Bobby is the most incredible boyfriend I could have ever asked for. 2 years and 8 months later, I’m still as in love with him as ever, and he’s taking me to Louis Ginter Botanical Gardens to see the Festival of Lights tomorrow night.
My family has been able to give me many experiences - skiing, Canada, Chicago, Florida, Colorado, even France.
I am so lucky.
This entry is not meant to rub my privileges in anybody’s face, and I sincerely hope that I’m not doing that. I just hate when people don’t appreciate their infinite blessings.
It drives me crazy when people talk about the money issues of their family or how they don’t have enough clothes. Or not enough friends. Or no boyfriend. I think it’s extremely important to appreciate what you do have. And honestly, I have everything that I need.
I’m thankful for all of my blessings. Of course there are things that would be nice to have, but I don’t need anything else.
My life is incredible, and I’m thankful.
On a completely different note, my life has changed significantly in the past year.
More than anything else, though, my friends have changed. I thought I would miss her when she turned against me, but now I have come to realize how she used me. How she manipulated me. How insincere she was most of the time. How hypocritical, how mean-hearted. How self-centered she was. All of her flaws are magnified now that I’m out of the friendship.
But that doesn’t mean that I ever stopped caring. I never did. I never could. I still love her. I always will. It hurts me when I offer a hand to her and she pushes it away. It makes it hard for me to see why I love her. I can’t see it anymore, yet, I can’t stop caring about her. I can’t stop worrying about her, and I can’t stop loving her.
I am glad that we’re done.
I feel replaced. I used to be the 4 in the friendship, now it’s the shallow girl. It sucks to feel like I was replaced by a person who I absolutely know is inferior to me… in kindness, in empathy, in intelligence, in everything.
But I’ve realized that my old “best friends” were never real friends. They never cared. They were always too self-absorbed they couldn’t see past themselves to help me through my struggles. They could never make time to listen; they could only talk.
I hate realizing that I wasted three years on false friends and now I’m starting over. I hate seeing the negative sides of all the people I used to love and cherish and call my best friends.
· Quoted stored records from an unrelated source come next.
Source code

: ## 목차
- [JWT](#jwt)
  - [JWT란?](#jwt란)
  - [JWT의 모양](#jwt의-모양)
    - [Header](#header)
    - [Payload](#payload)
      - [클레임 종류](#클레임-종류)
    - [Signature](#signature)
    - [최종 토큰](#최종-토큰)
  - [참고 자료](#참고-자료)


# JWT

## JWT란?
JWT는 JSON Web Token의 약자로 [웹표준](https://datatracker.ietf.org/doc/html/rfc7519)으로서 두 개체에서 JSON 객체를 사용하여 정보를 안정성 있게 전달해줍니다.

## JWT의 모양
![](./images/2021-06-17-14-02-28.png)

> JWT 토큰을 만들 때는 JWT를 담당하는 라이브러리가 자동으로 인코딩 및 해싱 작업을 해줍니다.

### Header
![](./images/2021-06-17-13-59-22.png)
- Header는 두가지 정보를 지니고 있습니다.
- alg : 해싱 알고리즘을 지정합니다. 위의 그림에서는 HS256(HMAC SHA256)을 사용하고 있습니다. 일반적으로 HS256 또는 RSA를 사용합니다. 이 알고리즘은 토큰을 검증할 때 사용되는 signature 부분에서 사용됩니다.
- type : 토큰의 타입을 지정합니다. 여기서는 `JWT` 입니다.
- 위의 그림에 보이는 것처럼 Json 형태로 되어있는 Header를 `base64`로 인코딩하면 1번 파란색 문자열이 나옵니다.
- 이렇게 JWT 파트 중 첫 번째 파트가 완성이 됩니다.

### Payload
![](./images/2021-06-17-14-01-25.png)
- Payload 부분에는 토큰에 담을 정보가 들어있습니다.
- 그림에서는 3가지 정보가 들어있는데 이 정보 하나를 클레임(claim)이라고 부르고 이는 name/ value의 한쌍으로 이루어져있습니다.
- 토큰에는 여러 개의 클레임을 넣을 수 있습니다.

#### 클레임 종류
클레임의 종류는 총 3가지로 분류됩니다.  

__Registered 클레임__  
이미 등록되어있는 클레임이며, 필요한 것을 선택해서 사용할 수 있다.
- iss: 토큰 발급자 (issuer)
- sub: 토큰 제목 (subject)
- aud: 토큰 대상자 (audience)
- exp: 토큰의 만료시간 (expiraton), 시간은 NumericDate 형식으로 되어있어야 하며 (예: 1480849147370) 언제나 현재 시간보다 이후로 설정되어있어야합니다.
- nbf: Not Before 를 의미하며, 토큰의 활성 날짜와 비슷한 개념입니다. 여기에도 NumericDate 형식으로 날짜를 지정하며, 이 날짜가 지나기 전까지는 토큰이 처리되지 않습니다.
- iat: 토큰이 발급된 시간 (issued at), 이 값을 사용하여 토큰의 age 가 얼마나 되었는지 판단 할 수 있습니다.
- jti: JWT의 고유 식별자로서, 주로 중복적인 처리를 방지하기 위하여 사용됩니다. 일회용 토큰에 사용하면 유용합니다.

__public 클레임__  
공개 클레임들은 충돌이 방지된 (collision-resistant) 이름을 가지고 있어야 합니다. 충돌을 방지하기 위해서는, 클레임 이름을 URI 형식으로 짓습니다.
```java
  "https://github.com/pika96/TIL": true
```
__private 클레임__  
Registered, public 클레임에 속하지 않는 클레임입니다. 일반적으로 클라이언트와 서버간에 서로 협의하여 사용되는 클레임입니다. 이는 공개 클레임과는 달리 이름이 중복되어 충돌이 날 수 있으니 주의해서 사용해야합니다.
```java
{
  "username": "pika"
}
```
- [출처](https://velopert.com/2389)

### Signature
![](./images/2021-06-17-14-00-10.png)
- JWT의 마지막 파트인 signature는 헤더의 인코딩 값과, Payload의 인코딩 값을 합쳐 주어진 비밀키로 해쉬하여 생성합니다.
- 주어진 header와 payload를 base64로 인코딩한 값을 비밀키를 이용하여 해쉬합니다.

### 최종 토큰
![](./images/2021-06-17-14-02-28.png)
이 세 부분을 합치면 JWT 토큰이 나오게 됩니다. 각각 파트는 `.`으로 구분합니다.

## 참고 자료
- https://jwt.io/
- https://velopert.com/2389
I hate realizing that they never treated me right and I let them walk all over me.
But those people make me appreciate the new friends I have made. The people I have become closer to. My past friends have made me realize how little they cared for me. They showed me that real friends will listen during the tough times. Wipe away my tears when I cry. Give me hugs. Joke with me. Care for me. It’s something that I haven’t really felt since I left my best friends in middle school.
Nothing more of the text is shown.